** EXERCISE DETAILS **
The number of lines in the records that include "image" is all you should give.

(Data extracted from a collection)
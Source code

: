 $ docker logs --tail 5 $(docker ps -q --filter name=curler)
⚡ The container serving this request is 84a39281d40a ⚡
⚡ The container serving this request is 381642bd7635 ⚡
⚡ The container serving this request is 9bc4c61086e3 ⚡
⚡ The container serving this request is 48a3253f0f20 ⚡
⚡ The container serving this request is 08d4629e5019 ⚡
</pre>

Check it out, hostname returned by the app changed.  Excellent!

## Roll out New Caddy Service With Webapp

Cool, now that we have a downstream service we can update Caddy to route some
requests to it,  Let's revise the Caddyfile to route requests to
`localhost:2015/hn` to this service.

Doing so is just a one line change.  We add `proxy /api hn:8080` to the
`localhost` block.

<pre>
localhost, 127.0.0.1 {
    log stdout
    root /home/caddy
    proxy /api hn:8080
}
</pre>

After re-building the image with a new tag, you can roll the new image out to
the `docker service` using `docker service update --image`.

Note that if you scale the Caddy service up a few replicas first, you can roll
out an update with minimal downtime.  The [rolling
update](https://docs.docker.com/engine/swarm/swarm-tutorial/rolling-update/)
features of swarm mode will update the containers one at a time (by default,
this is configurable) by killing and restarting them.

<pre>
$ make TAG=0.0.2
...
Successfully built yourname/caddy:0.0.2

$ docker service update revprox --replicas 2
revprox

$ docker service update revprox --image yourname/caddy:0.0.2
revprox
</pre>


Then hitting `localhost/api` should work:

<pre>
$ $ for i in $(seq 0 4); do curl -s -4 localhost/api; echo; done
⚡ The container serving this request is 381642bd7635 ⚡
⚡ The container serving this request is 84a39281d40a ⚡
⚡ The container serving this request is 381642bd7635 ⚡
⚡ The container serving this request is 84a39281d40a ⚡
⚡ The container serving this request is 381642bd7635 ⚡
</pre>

** RESPONSE TO THE EXERCISE **
3